Continuous Complication: Sebastian Schipper’s Victoria (2015) – Blu-ray review
The long take? Audacious. The short take? It’s a shame this takes so long to say so little.
(Sebastian Schipper, 2015)
The long take has been around as long as cinema itself; most early shorts consisted of a single, static shot, and it took a while for directors to realise the power and potential of montage. Even so, the long take survived, often deemed as the medium’s best hope for realism against the deliberate reconstruction of reality that comes with editing.
Then again, it’s also the director’s best chance at showboating. From Alfred Hitchcock’s artfully concealed ‘fake take’ Rope to Orson Welles’ bravura opening shot in Touch Of Evil, the long take has been synonymous with the desire to create a wow factor. In recent decades, technological strides have enabled entire films to be done seamlessly, whether because of digital camera (Russian Ark) or digital FX (Birdman). Even so, Victoria is something else.
Here’s a film of brazen chutzpah, which dares to throw caution to the wind. It’s a semi-improvised, streetwise drama that unfurls, in real time, into a manic thriller, its tongue-tied meet-cute giving away to heists and shootouts. And it’s a genuine single take, which sets out to be a logistical nightmare – vehicles, lifts, multiple locations and predominantly a night shoot. So much could go wrong here it’s a minor miracle the film exists at all.

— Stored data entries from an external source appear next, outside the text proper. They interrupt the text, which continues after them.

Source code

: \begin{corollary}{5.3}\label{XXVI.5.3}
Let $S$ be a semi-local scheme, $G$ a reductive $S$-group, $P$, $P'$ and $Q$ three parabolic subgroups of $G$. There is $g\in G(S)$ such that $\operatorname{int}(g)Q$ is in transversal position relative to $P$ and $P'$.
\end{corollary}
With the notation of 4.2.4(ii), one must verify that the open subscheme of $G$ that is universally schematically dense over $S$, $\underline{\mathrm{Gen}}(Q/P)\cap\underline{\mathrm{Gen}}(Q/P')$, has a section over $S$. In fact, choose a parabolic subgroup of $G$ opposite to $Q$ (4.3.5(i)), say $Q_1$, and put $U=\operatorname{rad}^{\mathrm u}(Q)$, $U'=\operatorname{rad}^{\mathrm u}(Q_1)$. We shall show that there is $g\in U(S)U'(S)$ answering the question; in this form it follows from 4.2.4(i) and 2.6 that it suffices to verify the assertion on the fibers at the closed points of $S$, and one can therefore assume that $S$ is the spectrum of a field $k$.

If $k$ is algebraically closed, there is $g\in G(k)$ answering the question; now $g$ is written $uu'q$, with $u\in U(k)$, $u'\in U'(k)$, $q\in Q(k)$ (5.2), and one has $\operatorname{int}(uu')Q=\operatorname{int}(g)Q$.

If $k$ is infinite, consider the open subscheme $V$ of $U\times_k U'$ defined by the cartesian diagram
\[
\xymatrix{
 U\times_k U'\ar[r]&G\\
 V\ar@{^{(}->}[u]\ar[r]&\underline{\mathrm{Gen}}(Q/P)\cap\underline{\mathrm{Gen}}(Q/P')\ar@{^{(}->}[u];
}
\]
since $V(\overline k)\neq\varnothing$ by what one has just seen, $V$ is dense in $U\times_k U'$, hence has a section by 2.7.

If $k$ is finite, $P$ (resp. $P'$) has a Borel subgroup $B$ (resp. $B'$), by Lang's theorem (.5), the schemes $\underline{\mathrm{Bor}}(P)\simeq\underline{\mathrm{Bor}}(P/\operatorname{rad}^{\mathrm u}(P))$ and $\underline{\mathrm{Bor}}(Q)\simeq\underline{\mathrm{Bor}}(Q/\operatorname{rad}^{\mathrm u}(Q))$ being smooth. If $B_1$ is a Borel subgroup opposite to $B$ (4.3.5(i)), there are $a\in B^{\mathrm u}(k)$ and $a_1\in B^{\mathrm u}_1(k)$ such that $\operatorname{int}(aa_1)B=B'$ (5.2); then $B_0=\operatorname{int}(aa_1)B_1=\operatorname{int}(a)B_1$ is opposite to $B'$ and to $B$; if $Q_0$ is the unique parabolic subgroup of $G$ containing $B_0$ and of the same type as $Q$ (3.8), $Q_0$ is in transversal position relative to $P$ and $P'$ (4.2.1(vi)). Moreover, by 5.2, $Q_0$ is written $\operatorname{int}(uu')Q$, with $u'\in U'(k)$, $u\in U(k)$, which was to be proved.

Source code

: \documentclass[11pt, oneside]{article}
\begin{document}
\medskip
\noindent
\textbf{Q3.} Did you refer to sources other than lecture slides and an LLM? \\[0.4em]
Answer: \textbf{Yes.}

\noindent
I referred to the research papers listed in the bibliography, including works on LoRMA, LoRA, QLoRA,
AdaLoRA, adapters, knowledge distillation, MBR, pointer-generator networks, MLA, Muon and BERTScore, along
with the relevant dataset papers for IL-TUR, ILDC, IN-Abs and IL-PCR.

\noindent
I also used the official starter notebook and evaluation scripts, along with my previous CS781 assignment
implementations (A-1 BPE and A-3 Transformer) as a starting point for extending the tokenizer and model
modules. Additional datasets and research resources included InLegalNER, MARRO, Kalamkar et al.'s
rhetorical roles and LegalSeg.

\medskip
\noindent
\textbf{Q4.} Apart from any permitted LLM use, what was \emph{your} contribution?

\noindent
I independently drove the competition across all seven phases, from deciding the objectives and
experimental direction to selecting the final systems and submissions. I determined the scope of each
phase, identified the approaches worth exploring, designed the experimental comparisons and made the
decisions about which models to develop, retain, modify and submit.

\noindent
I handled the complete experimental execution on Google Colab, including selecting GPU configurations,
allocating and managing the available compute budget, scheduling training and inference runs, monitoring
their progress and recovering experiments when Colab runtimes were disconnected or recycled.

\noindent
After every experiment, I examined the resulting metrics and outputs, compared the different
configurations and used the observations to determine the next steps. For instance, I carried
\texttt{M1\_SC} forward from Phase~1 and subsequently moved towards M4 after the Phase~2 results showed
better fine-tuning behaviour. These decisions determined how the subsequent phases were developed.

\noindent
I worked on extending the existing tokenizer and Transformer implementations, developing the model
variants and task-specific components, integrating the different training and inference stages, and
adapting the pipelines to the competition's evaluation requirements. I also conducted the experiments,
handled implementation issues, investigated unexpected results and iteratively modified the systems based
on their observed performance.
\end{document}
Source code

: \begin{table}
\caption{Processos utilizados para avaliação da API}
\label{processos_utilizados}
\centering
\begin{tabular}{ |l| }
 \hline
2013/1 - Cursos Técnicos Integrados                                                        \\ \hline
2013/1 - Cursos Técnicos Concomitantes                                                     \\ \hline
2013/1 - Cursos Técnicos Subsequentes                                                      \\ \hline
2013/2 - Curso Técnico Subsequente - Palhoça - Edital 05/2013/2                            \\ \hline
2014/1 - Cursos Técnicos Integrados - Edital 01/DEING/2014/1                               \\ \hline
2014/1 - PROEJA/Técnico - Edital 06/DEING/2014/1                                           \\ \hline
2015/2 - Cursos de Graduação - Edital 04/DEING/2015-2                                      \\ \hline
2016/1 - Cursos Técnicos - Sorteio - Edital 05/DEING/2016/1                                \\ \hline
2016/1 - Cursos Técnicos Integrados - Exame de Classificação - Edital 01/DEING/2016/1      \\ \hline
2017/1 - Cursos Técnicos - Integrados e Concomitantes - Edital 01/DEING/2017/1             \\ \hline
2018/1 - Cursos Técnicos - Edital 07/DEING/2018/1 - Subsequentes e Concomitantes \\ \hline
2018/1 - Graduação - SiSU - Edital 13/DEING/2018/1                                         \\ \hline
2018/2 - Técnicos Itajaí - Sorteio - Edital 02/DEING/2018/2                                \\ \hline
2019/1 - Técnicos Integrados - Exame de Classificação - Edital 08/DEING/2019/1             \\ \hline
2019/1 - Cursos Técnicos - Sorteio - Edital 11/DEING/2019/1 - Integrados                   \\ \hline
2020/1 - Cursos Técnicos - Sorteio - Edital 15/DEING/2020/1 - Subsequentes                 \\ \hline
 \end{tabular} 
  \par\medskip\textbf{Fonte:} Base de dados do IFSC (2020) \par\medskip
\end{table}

And there’s a point, of sorts, in that the immersion gives a veneer of plausibility to the kind of ‘wild night out’ narrative that often sinks into an illogical scramble to the climax. The technical restrictions keep the story from getting too outlandish and mean that the compositions have to be simple, leading to the inevitable tactic of keeping Laia Costa’s eponymous heroine in the frame as much as possible. It is likely that she’d be so swept off her feet by the Berlin lads she meets that she’d become their accomplice in crime? Maybe, maybe not – but the exhilaration that comes from flying alongside her makes the decision an intuitive one.
Truth be told, though, there’s a reason why editing became the norm in movies. At times, the desire to create something freeform here tips over into being merely shapeless; the first hour has a few too many banal conversations that – given the broad-strokes characterisation – are marking time so the shift into a pacier register doesn’t feel too abrupt.
And there are only so many times you can watch as the camera circles around the actors, squeezes into a lift with them or clambers out of another car. Revealingly, the end credits opt to emphasise the star of the show (cameraman Sturla Brandth Grøvlen) rather than director Schipper. That’s a laudable nod to the guy who literally did the heavy lifting, but also a tacit acknowledgement that, after 135 minutes or so of the camera rolling, there’s a limit to how much a filmmaker can do to direct.
Victoria is released on Blu-ray on Monday 23rd May.